SOURCE INFORMATION —
--- START ---
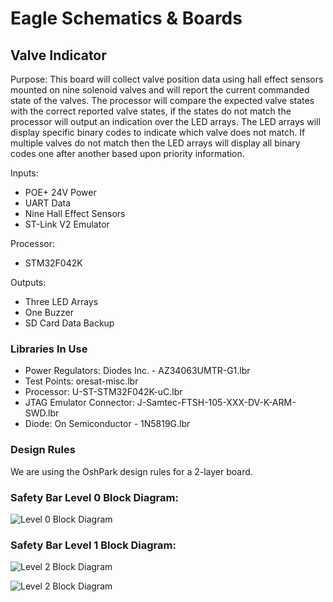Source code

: # Eagle Schematics & Boards


## Valve Indicator

Purpose:
This board will collect valve position data using hall effect sensors mounted on nine solenoid valves and will report the current commanded state of the valves. 
The processor will compare the expected valve states with the correct reported valve states, 
if the states do not match the processor will output an indication over the LED arrays.
The LED arrays will display specific binary codes to indicate which valve does not match. 
If multiple valves do not match then the LED arrays will display all binary codes one after another based upon priority information.

Inputs:
- POE+ 24V Power
- UART Data
- Nine Hall Effect Sensors
- ST-Link V2 Emulator

Processor:
- STM32F042K

Outputs:
- Three LED Arrays
- One Buzzer
- SD Card Data Backup

### Libraries In Use

- Power Regulators: Diodes Inc. - AZ34063UMTR-G1.lbr
- Test Points: oresat-misc.lbr
- Processor: U-ST-STM32F042K-uC.lbr
- JTAG Emulator Connector: J-Samtec-FTSH-105-XXX-DV-K-ARM-SWD.lbr
- Diode: On Semiconductor - 1N5819G.lbr

### Design Rules

We are using the OshPark design rules for a 2-layer board.

### Safety Bar Level 0 Block Diagram:
![Level 0 Block Diagram](https://github.com/psas/tsar-hardware/blob/master/images/level0.png?raw=true)

### Safety Bar Level 1 Block Diagram:
![Level 2 Block Diagram](https://github.com/psas/tsar-hardware/blob/master/images/level1.png?raw=true)

![Level 2 Block Diagram](https://github.com/psas/tsar-hardware/blob/master/images/level1annotated.png?raw=true)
--- END ---
TASK OBJECTIVE — Figure out how many lines of the material include "Safety", then reply with the count alone.

ANSWER BOX — 2